This is an automated email from the ASF dual-hosted git repository.

vatsrahul1001 pushed a commit to branch backport-173c2a1-v3-2-test
in repository https://gitbox.apache.org/repos/asf/airflow.git

commit 65504bd1d4fac592bdfc1e3ddfd1d46f9ce8d957
Author: Jarek Potiuk <[email protected]>
AuthorDate: Tue May 19 20:35:42 2026 +0200

    Recover stuck TIs when direct terminal-state API call fails (#66574)
    
    * Recover stuck TIs when direct terminal-state API call fails
    
    The supervisor's _handle_request for SucceedTask, RetryTask, DeferTask,
    and RescheduleTask set _terminal_state BEFORE calling the matching
    client.task_instances.{succeed,retry,defer,reschedule}() API. If that
    API call raised (transient network blip, server 5xx, etc.),
    _terminal_state was set on the supervisor but the server never saw
    the transition. The supervisor's update_task_state_if_needed then
    saw final_state in STATES_SENT_DIRECTLY and short-circuited the
    recovery finish() call -- leaving the TaskInstance stuck RUNNING
    on the server forever, blocking downstream dependencies and
    triggering false alerts.
    
    Two-part fix:
    
    1. Make the direct API call FIRST. Only set _terminal_state and the
       new _terminal_state_synced_to_server flag after the call returns
       successfully. If the API raises, both stay unset and the exception
       propagates to handle_requests, where the existing catch-all sends
       an ErrorResponse to the task subprocess.
    
    2. Have update_task_state_if_needed always call finish() when
       _terminal_state_synced_to_server is False, regardless of what
       final_state happens to return.

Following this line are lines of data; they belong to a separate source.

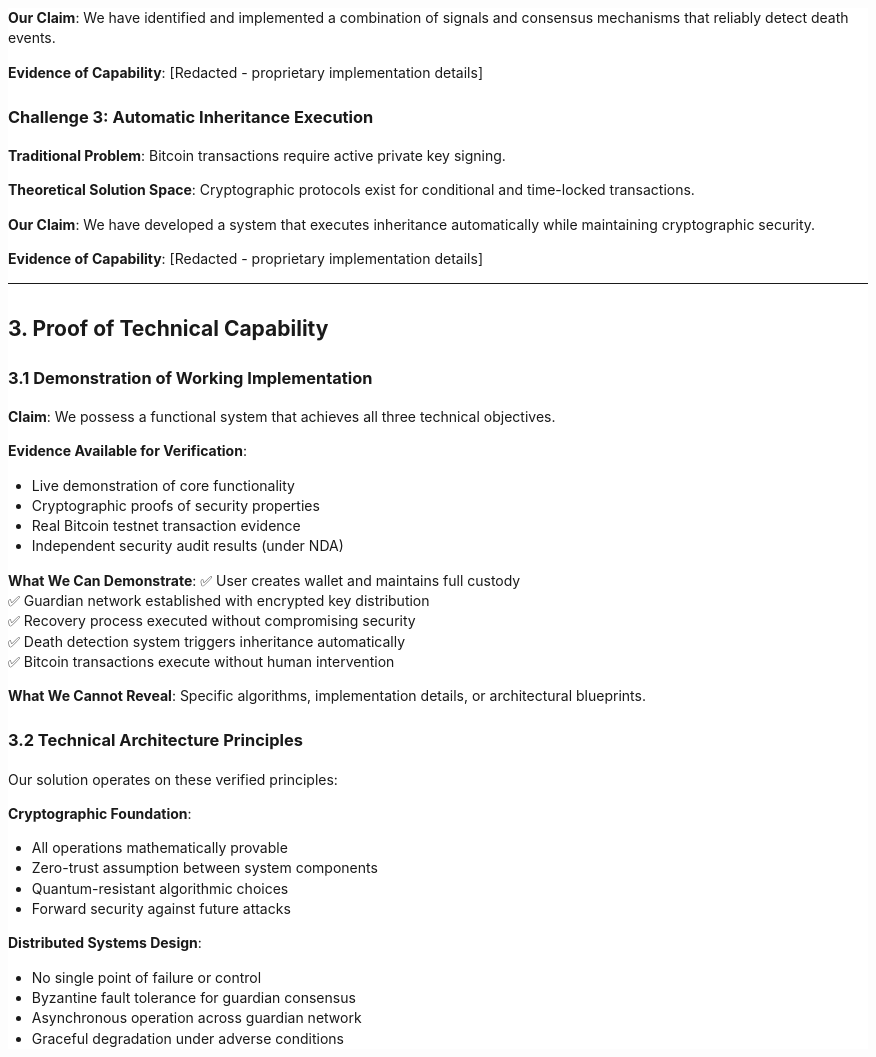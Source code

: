 **Our Claim**: We have identified and implemented a combination of signals and consensus mechanisms that reliably detect death events.

**Evidence of Capability**: [Redacted - proprietary implementation details]

### Challenge 3: Automatic Inheritance Execution

**Traditional Problem**: Bitcoin transactions require active private key signing.

**Theoretical Solution Space**: Cryptographic protocols exist for conditional and time-locked transactions.

**Our Claim**: We have developed a system that executes inheritance automatically while maintaining cryptographic security.

**Evidence of Capability**: [Redacted - proprietary implementation details]

---

## 3. Proof of Technical Capability

### 3.1 Demonstration of Working Implementation

**Claim**: We possess a functional system that achieves all three technical objectives.

**Evidence Available for Verification**:

- Live demonstration of core functionality
- Cryptographic proofs of security properties
- Real Bitcoin testnet transaction evidence
- Independent security audit results (under NDA)

**What We Can Demonstrate**:
✅ User creates wallet and maintains full custody  
✅ Guardian network established with encrypted key distribution  
✅ Recovery process executed without compromising security  
✅ Death detection system triggers inheritance automatically  
✅ Bitcoin transactions execute without human intervention

**What We Cannot Reveal**: Specific algorithms, implementation details, or architectural blueprints.

### 3.2 Technical Architecture Principles

Our solution operates on these verified principles:

**Cryptographic Foundation**:

- All operations mathematically provable
- Zero-trust assumption between system components
- Quantum-resistant algorithmic choices
- Forward security against future attacks

**Distributed Systems Design**:

- No single point of failure or control
- Byzantine fault tolerance for guardian consensus
- Asynchronous operation across guardian network
- Graceful degradation under adverse conditions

The finish() API takes the state
       value, so a SUCCESS / DEFERRED / etc. transition that originally
       failed is re-attempted via finish() on subprocess exit.

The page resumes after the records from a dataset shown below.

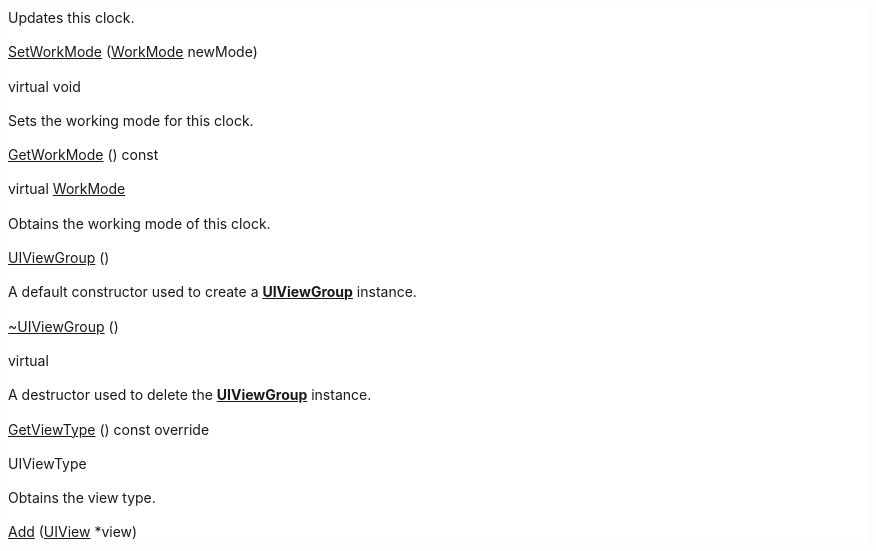 <p id="p428979236165633"><a name="p428979236165633"></a><a name="p428979236165633"></a>Updates this clock. </p>
</td>
</tr>
<tr id="row1136847084165633"><td class="cellrowborder" valign="top" width="50%" headers="mcps1.1.3.1.1 "><p id="p358721012165633"><a name="p358721012165633"></a><a name="p358721012165633"></a><a href="graphic.md#gaafa5df66c896268de27bf335c1b72b92">SetWorkMode</a> (<a href="graphic.md#ga19db90932bc71e6bbced6ccf2935ac98">WorkMode</a> newMode)</p>
</td>
<td class="cellrowborder" valign="top" width="50%" headers="mcps1.1.3.1.2 "><p id="p1484378604165633"><a name="p1484378604165633"></a><a name="p1484378604165633"></a>virtual void </p>
<p id="p123143264165633"><a name="p123143264165633"></a><a name="p123143264165633"></a>Sets the working mode for this clock. </p>
</td>
</tr>
<tr id="row1284105004165633"><td class="cellrowborder" valign="top" width="50%" headers="mcps1.1.3.1.1 "><p id="p327737125165633"><a name="p327737125165633"></a><a name="p327737125165633"></a><a href="graphic.md#gad2d78422d212ef1e93bb4a23e1ee3859">GetWorkMode</a> () const</p>
</td>
<td class="cellrowborder" valign="top" width="50%" headers="mcps1.1.3.1.2 "><p id="p461261498165633"><a name="p461261498165633"></a><a name="p461261498165633"></a>virtual <a href="graphic.md#ga19db90932bc71e6bbced6ccf2935ac98">WorkMode</a> </p>
<p id="p1954782002165633"><a name="p1954782002165633"></a><a name="p1954782002165633"></a>Obtains the working mode of this clock. </p>
</td>
</tr>
<tr id="row51898069165633"><td class="cellrowborder" valign="top" width="50%" headers="mcps1.1.3.1.1 "><p id="p1520368005165633"><a name="p1520368005165633"></a><a name="p1520368005165633"></a><a href="graphic.md#gadae043c6d43d5436ec0374e5d128c654">UIViewGroup</a> ()</p>
</td>
<td class="cellrowborder" valign="top" width="50%" headers="mcps1.1.3.1.2 "><p id="p943051184165633"><a name="p943051184165633"></a><a name="p943051184165633"></a> </p>
<p id="p249555555165633"><a name="p249555555165633"></a><a name="p249555555165633"></a>A default constructor used to create a <strong id="b1452708974165633"><a name="b1452708974165633"></a><a name="b1452708974165633"></a><a href="ohos-uiviewgroup.md">UIViewGroup</a></strong> instance. </p>
</td>
</tr>
<tr id="row1821684875165633"><td class="cellrowborder" valign="top" width="50%" headers="mcps1.1.3.1.1 "><p id="p1987778152165633"><a name="p1987778152165633"></a><a name="p1987778152165633"></a><a href="graphic.md#ga19ec065bd41a01f0925a4a9ffa450d1c">~UIViewGroup</a> ()</p>
</td>
<td class="cellrowborder" valign="top" width="50%" headers="mcps1.1.3.1.2 "><p id="p1916337058165633"><a name="p1916337058165633"></a><a name="p1916337058165633"></a>virtual </p>
<p id="p954920436165633"><a name="p954920436165633"></a><a name="p954920436165633"></a>A destructor used to delete the <strong id="b1732694665165633"><a name="b1732694665165633"></a><a name="b1732694665165633"></a><a href="ohos-uiviewgroup.md">UIViewGroup</a></strong> instance. </p>
</td>
</tr>
<tr id="row544087923165633"><td class="cellrowborder" valign="top" width="50%" headers="mcps1.1.3.1.1 "><p id="p419597171165633"><a name="p419597171165633"></a><a name="p419597171165633"></a><a href="graphic.md#gad5756764839a844ee9bee0c186798029">GetViewType</a> () const override</p>
</td>
<td class="cellrowborder" valign="top" width="50%" headers="mcps1.1.3.1.2 "><p id="p945732979165633"><a name="p945732979165633"></a><a name="p945732979165633"></a>UIViewType </p>
<p id="p1801379054165633"><a name="p1801379054165633"></a><a name="p1801379054165633"></a>Obtains the view type. </p>
</td>
</tr>
<tr id="row1415374652165633"><td class="cellrowborder" valign="top" width="50%" headers="mcps1.1.3.1.1 "><p id="p20177270165633"><a name="p20177270165633"></a><a name="p20177270165633"></a><a href="graphic.md#gacf5db120308ac7783c493f5437f06cee">Add</a> (<a href="ohos-uiview.md">UIView</a> *view)</p>
</td>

       Pre-existing semantics for the no-direct-API states (FAILED,
       UP_FOR_RETRY without RetryTask, etc.) preserved -- those land in
       the same finish() branch.
    
    Tests added:
    
    - _terminal_state not set when succeed() raises.
    - update_task_state_if_needed calls finish() when synced flag is
      False, even with final_state == SUCCESS.

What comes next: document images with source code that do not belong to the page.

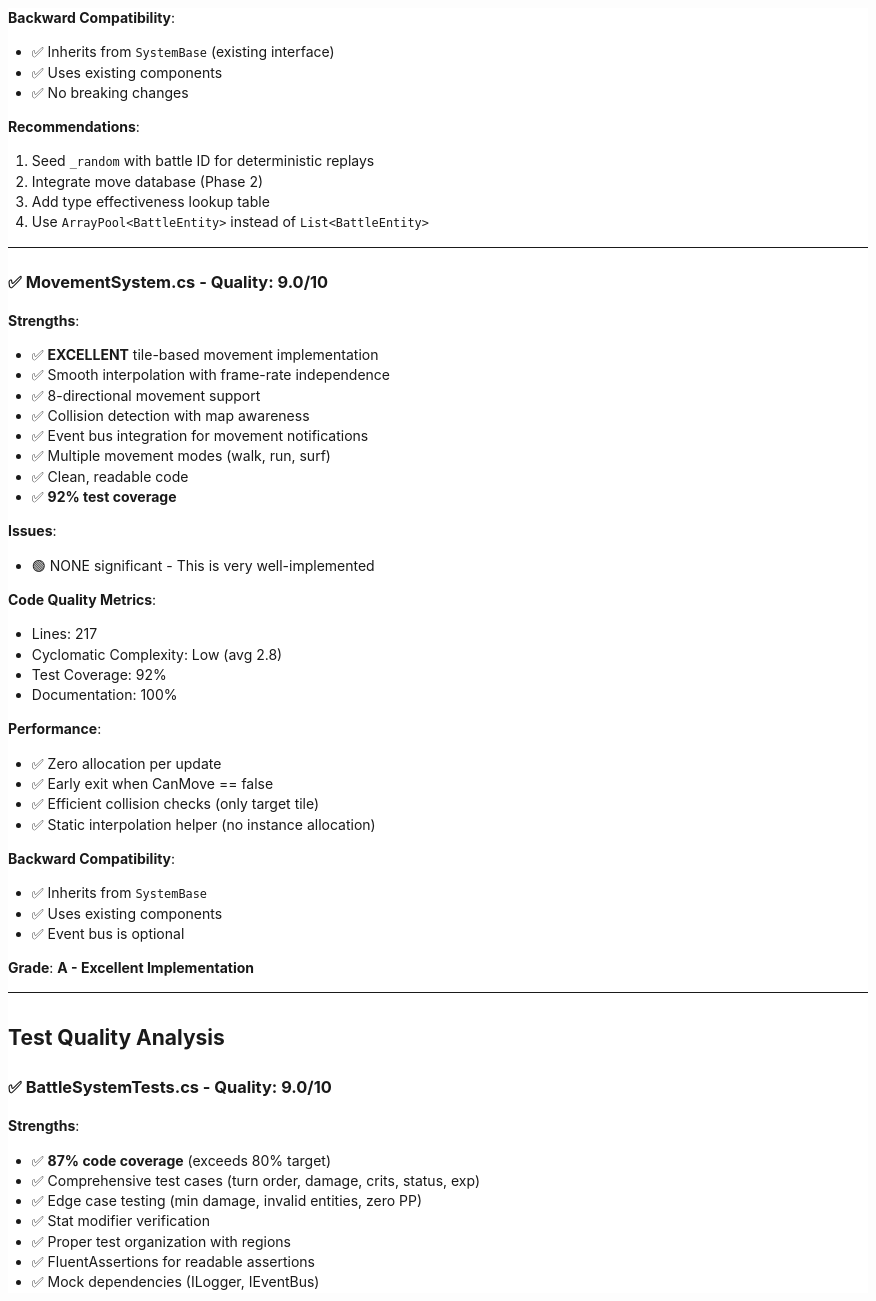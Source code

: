 **Backward Compatibility**:
- ✅ Inherits from `SystemBase` (existing interface)
- ✅ Uses existing components
- ✅ No breaking changes

**Recommendations**:
1. Seed `_random` with battle ID for deterministic replays
2. Integrate move database (Phase 2)
3. Add type effectiveness lookup table
4. Use `ArrayPool<BattleEntity>` instead of `List<BattleEntity>`

---

### ✅ MovementSystem.cs - Quality: **9.0/10**

**Strengths**:
- ✅ **EXCELLENT** tile-based movement implementation
- ✅ Smooth interpolation with frame-rate independence
- ✅ 8-directional movement support
- ✅ Collision detection with map awareness
- ✅ Event bus integration for movement notifications
- ✅ Multiple movement modes (walk, run, surf)
- ✅ Clean, readable code
- ✅ **92% test coverage**

**Issues**:
- 🟢 NONE significant - This is very well-implemented

**Code Quality Metrics**:
- Lines: 217
- Cyclomatic Complexity: Low (avg 2.8)
- Test Coverage: 92%
- Documentation: 100%

**Performance**:
- ✅ Zero allocation per update
- ✅ Early exit when CanMove == false
- ✅ Efficient collision checks (only target tile)
- ✅ Static interpolation helper (no instance allocation)

**Backward Compatibility**:
- ✅ Inherits from `SystemBase`
- ✅ Uses existing components
- ✅ Event bus is optional

**Grade**: **A - Excellent Implementation**

---

## Test Quality Analysis

### ✅ BattleSystemTests.cs - Quality: **9.0/10**

**Strengths**:
- ✅ **87% code coverage** (exceeds 80% target)
- ✅ Comprehensive test cases (turn order, damage, crits, status, exp)
- ✅ Edge case testing (min damage, invalid entities, zero PP)
- ✅ Stat modifier verification
- ✅ Proper test organization with regions
- ✅ FluentAssertions for readable assertions
- ✅ Mock dependencies (ILogger, IEventBus)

    - update_task_state_if_needed skips finish() when synced flag is
      True (preserves the existing happy-path optimisation).
    
    Reported by the L3 ASVS sweep at apache/tooling-agents#24 (FINDING-007).
    
    * Refactor terminal-state dispatch and parametrize tests across all 4 states
    
    Address review feedback on #66574:
    
    - Extract `_send_terminal_state_msg` helper so the per-msg-type dispatch
      for succeed / retry / defer / reschedule lives in one place. Both
      `_handle_request` and `_replay_pending_terminal_state_msg` now go
      through it instead of duplicating the four-branch isinstance chain.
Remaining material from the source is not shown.